Jen: This is the PKF Texas – Entrepreneur’s Playbook®. I’m Jen Lemanski, and I’m back again with Chris Hatten, the leader of our transaction advisory services practice. Chris, welcome back to the Playbook.
Chris: Appreciate it, Jen.
Jen: Chris, so when should a business owner be thinking about exiting the business?
Chris: Well, I like to say all the time, because you never want to be a forced seller in a transaction. And so, I like to say that I like the discipline that it brings to running your business. If you always have that mindset that you’re about to sell your business, you’re going to be running a tighter ship. And I think by doing that, you also have the opportunity then to make improvements whether it’s cutting expenditures, or it could potentially be increasing expenditures because you don’t want to ever just quit running your business. And so, you still want to be opportunistic and look for ways to add value. And some of that might entail you going out and making an acquisition within years of you exiting your business, because you see the additional value that’s going to be brought and then hopefully that turns into a larger payout for the business owner.
I think one thing that’s always resonated with the business owners when I talk with them — and I haven’t, you know, patented this term – but it’s the multiplier effect. And so, let’s say I like using marketing as an example.
Jen: I like that.
Chris: I appreciate that. So, if they want to take, let’s say, they might have, let’s say it’s a $500,000 budget, but they’re saying we think that we can scale back by a $100,000 and their businesses are selling for multiple of six or seven, that could potentially be $600,000 or $700,000 in their pocket when it comes time to sell. But as the buyer, what I want to see is I want to see that money worked out of the system for multiple periods, multiple years, because we all know that if you’re cutting back on marketing, the inverse of that is it could potentially affect sales.
Chris: And so, what I want to see is once they stripped out that a $100,000 out of the business, has it affected sales? Has it affected other parts of the business? And if it hasn’t, then yeah, I’m willing to pay more for that business. But then if I see it’s affecting sales, then I’m going to sit there and say, “Well, then yeah, you’ve decreased potential sales that we’re going to have to go in and sure up as far as that it goes.” But like I said, to me, it’s always just been the discipline. You run a tighter ship, you’re closing your books on time. And so, when it does come time for a transaction, you’re ready to go versus having to sell potentially at the wrong time.

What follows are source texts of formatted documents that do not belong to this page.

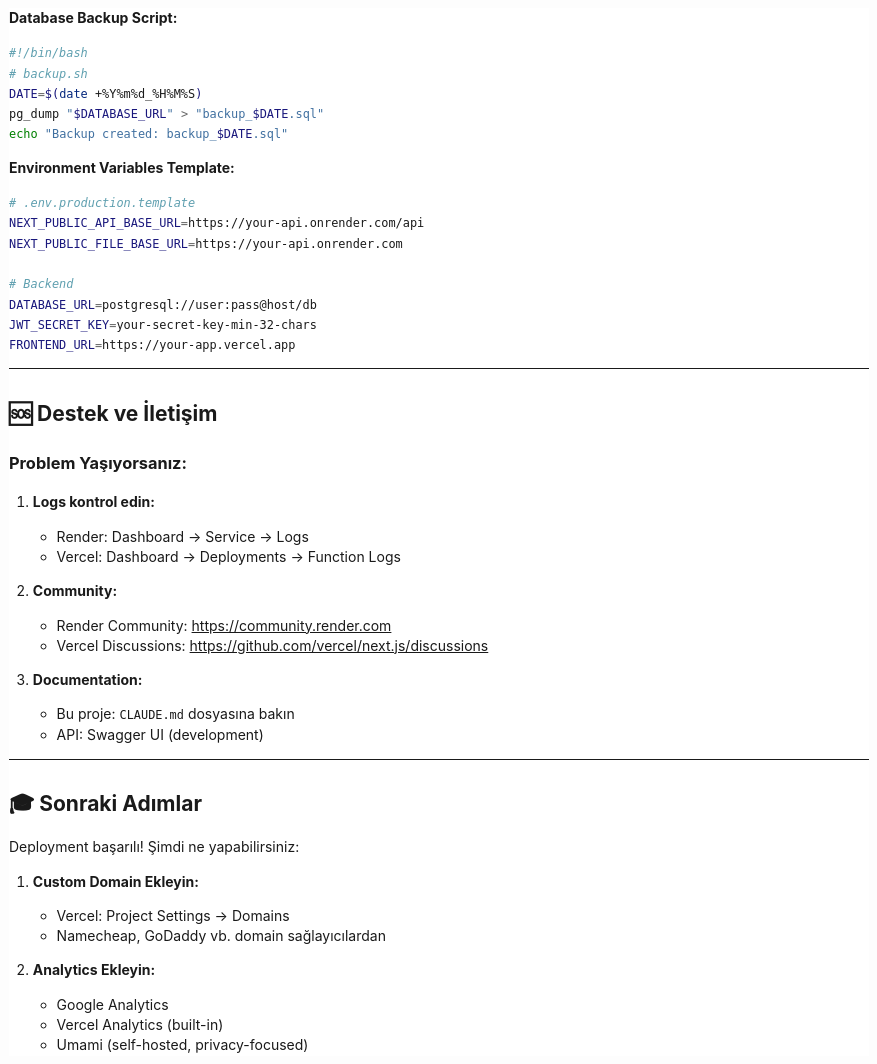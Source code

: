 **Database Backup Script:**
```bash
#!/bin/bash
# backup.sh
DATE=$(date +%Y%m%d_%H%M%S)
pg_dump "$DATABASE_URL" > "backup_$DATE.sql"
echo "Backup created: backup_$DATE.sql"
```

**Environment Variables Template:**
```bash
# .env.production.template
NEXT_PUBLIC_API_BASE_URL=https://your-api.onrender.com/api
NEXT_PUBLIC_FILE_BASE_URL=https://your-api.onrender.com

# Backend
DATABASE_URL=postgresql://user:pass@host/db
JWT_SECRET_KEY=your-secret-key-min-32-chars
FRONTEND_URL=https://your-app.vercel.app
```

---

## 🆘 Destek ve İletişim

### Problem Yaşıyorsanız:

1. **Logs kontrol edin:**
   - Render: Dashboard → Service → Logs
   - Vercel: Dashboard → Deployments → Function Logs

2. **Community:**
   - Render Community: https://community.render.com
   - Vercel Discussions: https://github.com/vercel/next.js/discussions

3. **Documentation:**
   - Bu proje: `CLAUDE.md` dosyasına bakın
   - API: Swagger UI (development)

---

## 🎓 Sonraki Adımlar

Deployment başarılı! Şimdi ne yapabilirsiniz:

1. **Custom Domain Ekleyin:**
   - Vercel: Project Settings → Domains
   - Namecheap, GoDaddy vb. domain sağlayıcılardan

2. **Analytics Ekleyin:**
   - Google Analytics
   - Vercel Analytics (built-in)
   - Umami (self-hosted, privacy-focused)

Jen: So, when would you bring an advisor like us in to help shepherd this process?
Chris: Back of the napkin type of thing would probably be two or three years, because it’s going to give you time to make changes. As part of the sales side transactions that we do, we go in and sometimes we see these speed bumps that are there, and what we want to do is have time to really flatten them out so that they are non-issues when it comes time to sell.
Jen: Perfect. Well, we’ll get you back to talk a little bit more about transaction advisory services. Sound good?
Jen: Perfect. This has been another thought leadership production brought to you by PKF Texas – The Entrepreneur’s Playbook®. If you would like more information about this topic, visit www.PKFTexas.com. Tune in next week for another chapter.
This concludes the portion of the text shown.